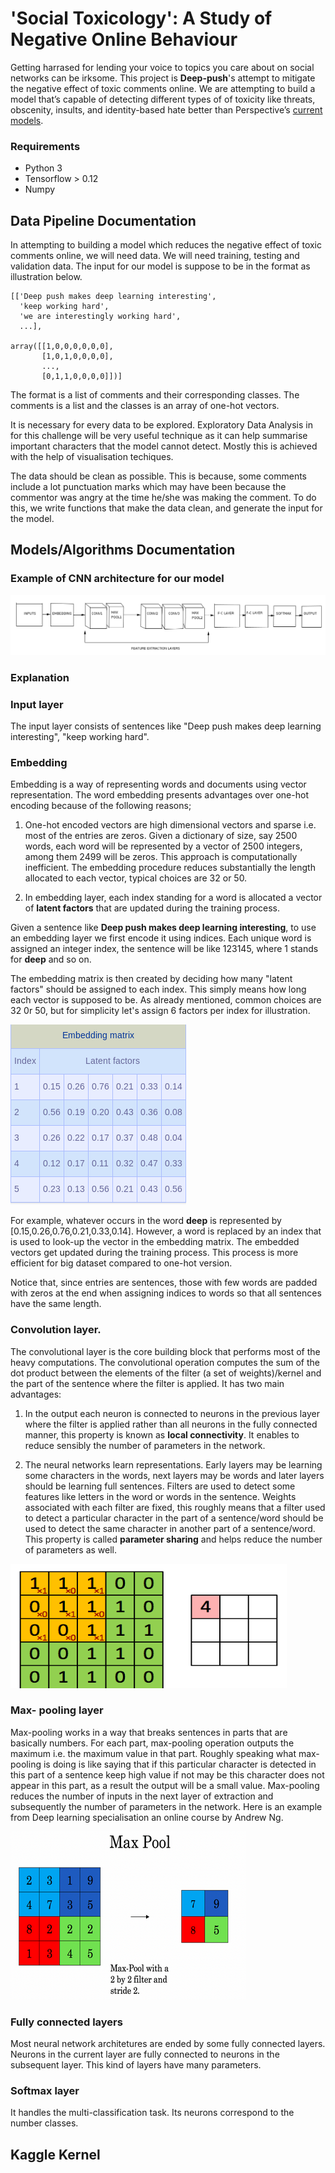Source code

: # 'Social Toxicology': A Study of Negative Online Behaviour

Getting harrased for lending your voice to topics you care about on social networks can be irksome. This project is **Deep-push**'s attempt to mitigate the negative effect of toxic comments online.
We are attempting to build a model that’s capable of detecting different types of of toxicity like threats, obscenity, insults, and identity-based hate better than Perspective’s [current models](https://github.com/conversationai/unintended-ml-bias-analysis).

### Requirements

- Python 3
- Tensorflow > 0.12
- Numpy

## Data Pipeline Documentation

In attempting to building a model which reduces the negative effect of toxic comments online, we will need data. We will need training, testing and validation data. The input for our model is suppose to be in the format as illustration  below. 

```
[['Deep push makes deep learning interesting',
  'keep working hard',
  'we are interestingly working hard',
  ...],

array([[1,0,0,0,0,0,0],
       [1,0,1,0,0,0,0],
       ...,
       [0,1,1,0,0,0,0]])]
```

The format is a list of comments and their corresponding classes. The comments is a list and the classes is an array of one-hot vectors.

It is necessary for every data to be explored. Exploratory Data Analysis in for this challenge will be very useful technique as it can help summarise important characters that the model cannot detect. Mostly this is achieved with the help of visualisation techiques. 

The data should be clean as possible. This is because, some comments include a lot punctuation marks which may have been because the commentor was angry at the time he/she was making the comment. To do this, we write functions that make the data clean, and generate the input for the model.

## Models/Algorithms Documentation

### Example of CNN architecture for our model

<img src = "images/A.png">

### Explanation

### Input layer

The input layer consists of sentences like "Deep push makes deep learning interesting", "keep working hard".

### Embedding

Embedding is a way of representing words and documents using vector representation. The word embedding presents advantages over one-hot encoding because of the following reasons; 

1) One-hot encoded vectors are high dimensional vectors and sparse i.e. most of the entries are zeros. Given a dictionary of size, say 2500 words, each word will be represented by a vector of 2500 integers, among them 2499 will be zeros. This approach is computationally inefficient. The embedding procedure reduces substantially the length allocated to each vector, typical choices are 32 or 50. 

2) In embedding layer, each index standing for a word is allocated a vector of **latent factors** that are updated during the training process.
 
Given a sentence like **Deep push makes deep learning interesting**, to use an embedding layer we first encode it using indices. Each unique word is assigned an integer index, the sentence will be like  123145, where 1 stands for **deep** and so on.

The embedding matrix is then created by deciding how many "latent factors" should be assigned to each index. This simply means how long each vector is supposed to be. As already mentioned, common choices are 32 0r 50, but for simplicity let's assign 6 factors per index for illustration.

 <img src = "images/embedding_matrix.png">
 
For example, whatever occurs in the word **deep** is represented by [0.15,0.26,0.76,0.21,0.33,0.14]. However, a word is replaced by an index that is used to look-up the vector in the embedding matrix. The embedded vectors get updated during the training process. This process is more efficient for big dataset compared to one-hot version.

Notice that, since entries are sentences, those with few words are padded with zeros at the end when assigning indices to words so that all sentences have the same length.


### Convolution layer.

The convolutional layer is the core building block that performs most of the heavy computations. The convolutional operation computes the sum of the dot product between the elements of the filter (a set of weights)/kernel and the part of the sentence where the filter is applied. It has two main advantages:

1) In the output each neuron is connected to neurons in the previous layer where the filter is applied rather than all neurons in the fully connected manner, this property is known as **local connectivity**. It enables to reduce sensibly the number of parameters in the network.

2) The neural networks learn representations. Early layers may be learning some characters in the words, next layers may be words and later layers should be learning full sentences. Filters are used to detect some features like letters in the word or words in the sentence. Weights associated with each filter are fixed, this roughly means that a filter used to detect a particular character in the part of a sentence/word should be used to detect the same character in another part of a sentence/word. This property is called **parameter sharing** and helps reduce the number of parameters as well.

<img src="images/convolution.png">


### Max- pooling layer

Max-pooling works in a way that breaks sentences in parts that are basically numbers. For each part, max-pooling operation outputs the maximum i.e. the maximum value in that part. Roughly speaking what max-pooling is doing is like saying that if this particular character is detected in this part of a sentence keep high value if not may be this character does not appear in this part, as a result the output will be a small value. Max-pooling reduces the number of inputs in the next layer of extraction and subsequently the number of parameters in the network. Here is an example from Deep learning specialisation an online course by Andrew Ng.

<img src="images/Max.png">

### Fully connected layers

Most neural network architetures are ended by some fully connected layers. Neurons in the current layer are fully connected to neurons in the subsequent layer. This kind of layers have many parameters.

### Softmax layer

It handles the multi-classification task. Its neurons correspond to the number classes.


## Kaggle Kernel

§ What this task involves:
Where the word "used" appears in a line of the entries, copy that line.

§ Solution for this task:
For example, whatever occurs in the word **deep** is represented by [0.15,0.26,0.76,0.21,0.33,0.14]. However, a word is replaced by an index that is used to look-up the vector in the embedding matrix. The embedded vectors get updated during the training process. This process is more efficient for big dataset compared to one-hot version.
2) The neural networks learn representations. Early layers may be learning some characters in the words, next layers may be words and later layers should be learning full sentences. Filters are used to detect some features like letters in the word or words in the sentence. Weights associated with each filter are fixed, this roughly means that a filter used to detect a particular character in the part of a sentence/word should be used to detect the same character in another part of a sentence/word. This property is called **parameter sharing** and helps reduce the number of parameters as well.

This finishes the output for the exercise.